The issue is in ill-defined (not just stochastic in a parametric uncertainty sense, but actually ill-defined) domains like business, the map (statistical models) is not the territory (real world) -- it's a very rough proxy for it. Even the expert opinions that Bayesian methods embed as priors -- many of those are subjective priors which are not 100% rational. Not to be cliched but to recycle an old John Tukey saying: "An approximate answer to the right question is worth a great deal more than a precise answer to the wrong question." Frequentist methods are often good enough for discovering the terrain approximately, and in business, there's more value in discovering terrain than in getting the analysis exactly right.

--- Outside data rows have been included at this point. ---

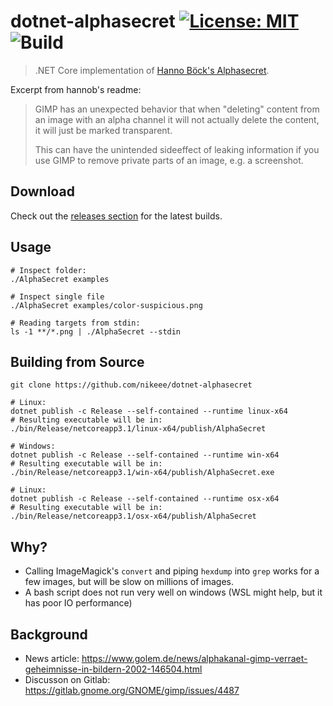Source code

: # dotnet-alphasecret [![License: MIT](https://img.shields.io/badge/License-MIT-blue.svg)](https://raw.githubusercontent.com/nikeee/dotnet-alphasecret/master/LICENSE) ![Build](https://github.com/nikeee/dotnet-alphasecret/workflows/Build/badge.svg)
> .NET Core implementation of [Hanno Böck's Alphasecret](https://github.com/hannob/alphasecret).

Excerpt from hannob's readme:
> GIMP has an unexpected behavior that when "deleting" content from an image with an alpha channel it will not actually delete the content, it will just be marked transparent.
>
> This can have the unintended sideeffect of leaking information if you use GIMP to remove private parts of an image, e.g. a screenshot.

## Download
Check out the [releases section](https://github.com/nikeee/dotnet-alphasecret/releases) for the latest builds.

## Usage
```
# Inspect folder:
./AlphaSecret examples

# Inspect single file
./AlphaSecret examples/color-suspicious.png

# Reading targets from stdin:
ls -1 **/*.png | ./AlphaSecret --stdin
```

## Building from Source
```
git clone https://github.com/nikeee/dotnet-alphasecret

# Linux:
dotnet publish -c Release --self-contained --runtime linux-x64
# Resulting executable will be in:
./bin/Release/netcoreapp3.1/linux-x64/publish/AlphaSecret

# Windows:
dotnet publish -c Release --self-contained --runtime win-x64
# Resulting executable will be in:
./bin/Release/netcoreapp3.1/win-x64/publish/AlphaSecret.exe

# Linux:
dotnet publish -c Release --self-contained --runtime osx-x64
# Resulting executable will be in:
./bin/Release/netcoreapp3.1/osx-x64/publish/AlphaSecret
```

## Why?
- Calling ImageMagick's `convert` and piping `hexdump` into `grep` works for a few images, but will be slow on millions of images.
- A bash script does not run very well on windows (WSL might help, but it has poor IO performance)

## Background
- News article: https://www.golem.de/news/alphakanal-gimp-verraet-geheimnisse-in-bildern-2002-146504.html
- Discusson on Gitlab: https://gitlab.gnome.org/GNOME/gimp/issues/4487
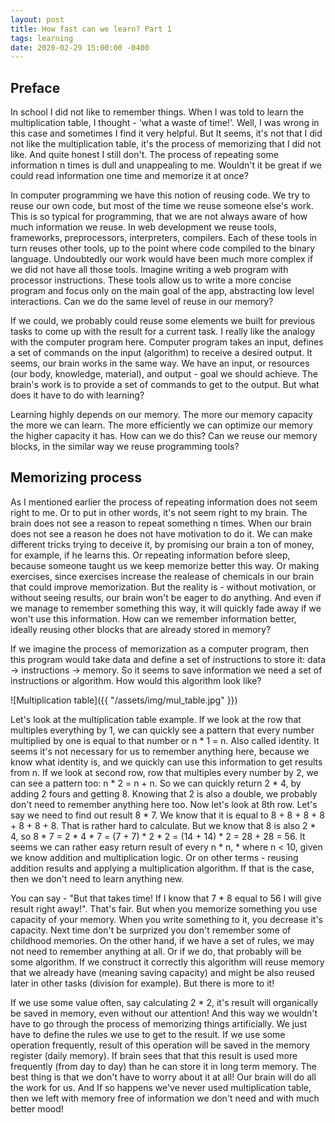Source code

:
 ```yaml
---
layout: post
title: How fast can we learn? Part 1
tags: learning
date: 2020-02-29 15:00:00 -0400
---
```


## Preface

In school I did not like to remember things. When I was told to learn
the multiplication table, I thought - 'what a waste of time!'. Well, I was wrong in
this case and sometimes I find it very helpful. But It seems, it's not that I did not
like the multiplication table, it's the process of memorizing that I did not
like. And quite honest I still don't. The process of repeating some information
n times is dull and unappealing to me. Wouldn't it be great if we could read
information one time and memorize it at once?

In computer programming we have this notion of reusing code. We try to reuse our
own code, but most of the time we reuse someone else's work. This is so typical
for programming, that we are not always aware of how much information we reuse.
In web development we reuse tools, frameworks, preprocessors, interpreters,
compilers. Each of these tools in turn reuses other tools, up to the point where
code compiled to the binary language. Undoubtedly our work would have been much
more complex if we did not have all those tools. Imagine writing a web program with
processor instructions. These tools allow us to write a more concise program and
focus only on the main goal of the app, abstracting low level interactions.  Can we
do the same level of reuse in our memory?

If we could, we probably could reuse some elements we built for previous tasks
to come up with the result for a current task. I really like the analogy with
the computer program here. Computer program takes an input, defines a set of
commands on the input (algorithm) to receive a desired output. It seems, our
brain works in the same way. We have an input, or resources (our body,
knowledge, material), and output - goal we should achieve.  The brain's work is
to provide a set of commands to get to the output. But what does it have to do with
learning?

Learning highly depends on our memory. The more our memory capacity the more we
can learn. The more efficiently we can optimize our memory the higher capacity
it has. How can we do this? Can we reuse our memory blocks, in the similar way
we reuse programming tools?

## Memorizing process

As I mentioned earlier the process of repeating information does not seem right
to me. Or to put in other words, it's not seem right to my brain. The brain
does not see a reason to repeat something n times. When our brain does not see
a reason he does not have motivation to do it. We can make different tricks
trying to deceive it, by promising our brain a ton of money, for example, if he
learns this.  Or repeating information before sleep, because someone taught us
we keep memorize better this way. Or making exercises, since exercises increase
the realease of chemicals in our brain that could improve memorization. But the reality
is - without motivation, or without seeing results, our brain won't be eager
to do anything. And even if we manage to remember something this way, it will
quickly fade away if we won't use this information.  How can we remember
information better, ideally reusing other blocks that are already stored in
memory?

If we imagine the process of memorization as a computer program, then this program
would take data and define a set of instructions to store it: data ->
instructions -> memory. So it seems to save information we need a set of
instructions or algorithm. How would this algorithm look like?

![Multiplication table]({{ "/assets/img/mul_table.jpg" }})

Let's look at the multiplication table example. If we look at the row that multiples
everything by 1, we can quickly see a pattern that every number multiplied by one
is equal to that number or n * 1 = n. Also called identity. It seems it's not
necessary for us to remember anything here, because we know what identity is,
and we quickly can use this information to get results from n. If we look at
second row, row that multiples every number by 2, we can see a pattern too: n *
2 = n + n. So we can quickly return 2 * 4, by adding 2 fours and getting 8.
Knowing that 2 is also a double, we probably don't need to remember anything here
too. Now let's look at 8th row. Let's say we need to find out result 8 * 7. We know
that it is equal to 8 + 8 + 8 + 8 + 8 + 8 + 8. That is rather hard to calculate. But
we know that 8 is also 2 * 4, so 8 * 7 = 2 * 4 * 7 = (7 + 7) * 2 * 2 = (14 + 14)
\* 2 = 28 + 28 = 56. It seems we can rather easy return result of every n * n,
\* where n < 10, given we know addition and multiplication logic. Or on other
terms - reusing addition results and applying a multiplication algorithm. If
that is the case, then we don't need to learn anything new.

You can say - "But that takes time! If I know that 7 * 8 equal to 56 I will give
result right away!". That's fair. But when you memorize something you use capacity
of your memory. When you write something to it, you decrease it's capacity. Next time
don't be surprized you don't remember some of childhood memories. On the other hand, if we
have a set of rules, we may not need to remember anything at all. Or if we do,
that probably will be some algorithm. If we construct it correctly this
algorithm will reuse memory that we already have (meaning saving capacity) and
might be also reused later in other tasks (division for example). But there is more to it!

If we use some value often, say calculating 2 * 2, it's result will organically be saved in
memory, even without our attention! And this way we wouldn't have to go through
the process of memorizing things artificially. We just have to define the rules we use
to get to the result. If we use some operation frequently, result of this
operation will be saved in the memory register (daily memory). If brain sees that
that this result is used more frequently (from day to day) than he can store it in long term memory.
The best thing is that we don't have to worry about it at all! Our brain will
do all the work for us. And If so happens we've never used multiplication
table, then we left with memory free of information we don't need and with much
better mood!
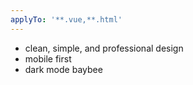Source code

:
 ```yaml
---
applyTo: '**.vue,**.html'
---
```

- clean, simple, and professional design
- mobile first
- dark mode baybee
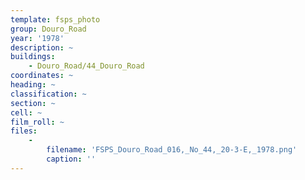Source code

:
 ```yaml
---
template: fsps_photo
group: Douro_Road
year: '1978'
description: ~
buildings:
    - Douro_Road/44_Douro_Road
coordinates: ~
heading: ~
classification: ~
section: ~
cell: ~
film_roll: ~
files:
    -
        filename: 'FSPS_Douro_Road_016,_No_44,_20-3-E,_1978.png'
        caption: ''
---
```

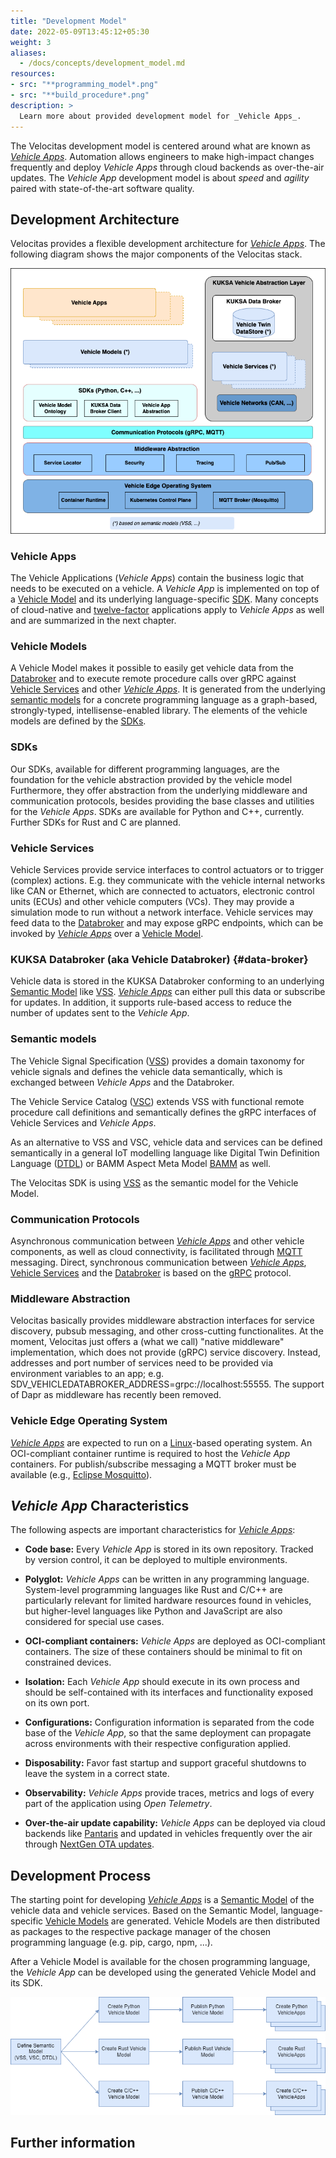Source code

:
 ```yaml
---
title: "Development Model"
date: 2022-05-09T13:45:12+05:30
weight: 3
aliases:
  - /docs/concepts/development_model.md
resources:
- src: "**programming_model*.png"
- src: "**build_procedure*.png"
description: >
  Learn more about provided development model for _Vehicle Apps_.
---
```


The Velocitas development model is centered around what are known as [_Vehicle Apps_](#vehicle-apps). Automation allows engineers to make high-impact changes frequently and deploy _Vehicle Apps_ through cloud backends as over-the-air updates. The _Vehicle App_ development model is about _speed_ and _agility_ paired with state-of-the-art software quality.

## Development Architecture

Velocitas provides a flexible development architecture for [_Vehicle Apps_](#vehicle-apps). The following diagram shows the major components of the Velocitas stack.

![Programming Model](./programming_model.png)

### Vehicle Apps

The Vehicle Applications (_Vehicle Apps_) contain the business logic that needs to be executed on a vehicle. A _Vehicle App_ is implemented on top of a [Vehicle Model](#vehicle-models) and its underlying language-specific [SDK](#sdks). Many concepts of cloud-native and [twelve-factor](https://12factor.net/) applications apply to _Vehicle Apps_ as well and are summarized in the next chapter.

### Vehicle Models

A Vehicle Model makes it possible to easily get vehicle data from the [Databroker](#data-broker) and to execute remote procedure calls over gRPC against [Vehicle Services](#vehicle-services) and other [_Vehicle Apps_](#vehicle-apps). It is generated from the underlying [semantic models](#semantic-models) for a concrete programming language as a graph-based, strongly-typed, intellisense-enabled library. The elements of the vehicle models are defined by the [SDKs](#sdks).

### SDKs

Our SDKs, available for different programming languages, are the foundation for the vehicle abstraction provided by the vehicle model Furthermore, they offer abstraction from the underlying middleware and communication protocols, besides providing the base classes and utilities for the _Vehicle Apps_.
SDKs are available for Python and C++, currently. Further SDKs for Rust and C are planned.

### Vehicle Services

Vehicle Services provide service interfaces to control actuators or to trigger (complex) actions. E.g. they communicate with the vehicle internal networks like CAN or Ethernet, which are connected to actuators, electronic control units (ECUs) and other vehicle computers (VCs). They may provide a simulation mode to run without a network interface. Vehicle services may feed data to the [Databroker](#data-broker) and may expose gRPC endpoints, which can be invoked by [_Vehicle Apps_](#vehicle-apps) over a [Vehicle Model](#vehicle-models).

### KUKSA Databroker (aka Vehicle Databroker) {#data-broker}

Vehicle data is stored in the KUKSA Databroker conforming to an underlying [Semantic Model](#semantic-models) like [VSS](https://covesa.github.io/vehicle_signal_specification/). [_Vehicle Apps_](#vehicle-apps) can either pull this data or subscribe for updates. In addition, it supports rule-based access to reduce the number of updates sent to the _Vehicle App_.

### Semantic models

The Vehicle Signal Specification ([VSS](https://covesa.github.io/vehicle_signal_specification/)) provides a domain taxonomy for vehicle signals and defines the vehicle data semantically, which is exchanged between _Vehicle Apps_ and the Databroker.

The Vehicle Service Catalog ([VSC](https://github.com/COVESA/vehicle_service_catalog#vehicle-service-catalog)) extends VSS with functional remote procedure call definitions and semantically defines the gRPC interfaces of Vehicle Services and _Vehicle Apps_.

As an alternative to VSS and VSC, vehicle data and services can be defined semantically in a general IoT modelling language like Digital Twin Definition Language ([DTDL](https://github.com/Azure/opendigitaltwins-dtdl/blob/master/DTDL/v2/dtdlv2.md)) or BAMM Aspect Meta Model [BAMM](https://github.com/OpenManufacturingPlatform/sds-bamm-aspect-meta-model) as well.

The Velocitas SDK is using [VSS](https://covesa.github.io/vehicle_signal_specification/) as the semantic model for the Vehicle Model.

### Communication Protocols

Asynchronous communication between [_Vehicle Apps_](#vehicle-apps) and other vehicle components, as well as cloud connectivity, is facilitated through [MQTT](https://mqtt.org/) messaging. Direct, synchronous communication between [_Vehicle Apps_](#vehicle-apps), [Vehicle Services](#vehicle-services) and the [Databroker](#data-broker) is based on the [gRPC](https://grpc.io/) protocol.

### Middleware Abstraction

Velocitas basically provides middleware abstraction interfaces for service discovery, pubsub messaging, and other cross-cutting functionalites.
At the moment, Velocitas just offers a (what we call) "native middleware" implementation, which does not provide (gRPC) service discovery. Instead, addresses and port number of services need to be provided via environment variables to an app; e.g. SDV_VEHICLEDATABROKER_ADDRESS=grpc://localhost:55555.
The support of Dapr as middleware has recently been removed.

### Vehicle Edge Operating System

[_Vehicle Apps_](#vehicle-apps) are expected to run on a [Linux](https://www.linux.org/)-based operating system. An OCI-compliant container runtime is required to host the _Vehicle App_ containers. For publish/subscribe messaging a MQTT broker must be available (e.g., [Eclipse Mosquitto](https://mosquitto.org/)).

## _Vehicle App_ Characteristics

The following aspects are important characteristics for [_Vehicle Apps_](#vehicle-apps):

- **Code base:**
  Every _Vehicle App_ is stored in its own repository. Tracked by version control, it can be deployed to multiple environments.

- **Polyglot:**
  _Vehicle Apps_ can be written in any programming language. System-level programming languages like Rust and C/C++ are particularly relevant for limited hardware resources found in vehicles, but higher-level languages like Python and JavaScript are also considered for special use cases.

- **OCI-compliant containers:**
  _Vehicle Apps_ are deployed as OCI-compliant containers. The size of these containers should be minimal to fit on constrained devices.

- **Isolation:**
  Each _Vehicle App_ should execute in its own process and should be self-contained with its interfaces and functionality exposed on its own port.

- **Configurations:**
  Configuration information is separated from the code base of the _Vehicle App_, so that the same deployment can propagate across environments with their respective configuration applied.

- **Disposability:**
  Favor fast startup and support graceful shutdowns to leave the system in a correct state.

- **Observability:**
  _Vehicle Apps_ provide traces, metrics and logs of every part of the application using _Open Telemetry_.

- **Over-the-air update capability:**
  _Vehicle Apps_ can be deployed via cloud backends like [Pantaris](https://www.etas.com/en/products/pantaris-over-the-air-services.php) and updated in vehicles frequently over the air through [NextGen OTA updates](https://www.etas.com/en/support/webinars-nextgen-ota-updates-empowering-software-defined-vehicles-from-an-end-to-end-perspective.php).

## Development Process

The starting point for developing [_Vehicle Apps_](#vehicle-apps) is a [Semantic Model](#semantic-models) of the vehicle data and vehicle services. Based on the Semantic Model, language-specific [Vehicle Models](#vehicle-models) are generated. Vehicle Models are then distributed as packages to the respective package manager of the chosen programming language (e.g. pip, cargo, npm, ...).

After a Vehicle Model is available for the chosen programming language, the _Vehicle App_ can be developed using the generated Vehicle Model and its SDK.

![Development Process](./build_procedure.png)

## Further information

(that said, in these settings Bayesian methods are equally as good too, though their marginal value over frequentist is often not appreciable. One exception might be multilevel regression analysis where you're stacking models.)

[1] https://commoncog.com/putting-mental-models-to-practice-part...

[srean]

> Even the expert opinions that Bayesian methods embed as priors -- many of those are subjective priors which are not 100% rational.

Of course ! Like big bang it needs one initial allowable 'miracle' and does not let irrationality creep in through other back doors.

As I mentioned earlier, I choose the formulation that suits the question that needs answering.

Not sure about the 'what works' vs 'analytic correctness'. How would even one know that something works or have a hunch about what may succeed if they have no mental model to base it upon. Often that is implicit and not sharp enough to be quantitative. Bayesian formulation helps in making some of those implicit assumptions explicit.

Other than that I think we mostly agree. For example both the formulations have a notion of a completely defined sample space, the universe of all possible outcomes. That works in a game of gambling. In business often you do not know this set.

Anyhow, nice talking to you. I enjoyed the conversation.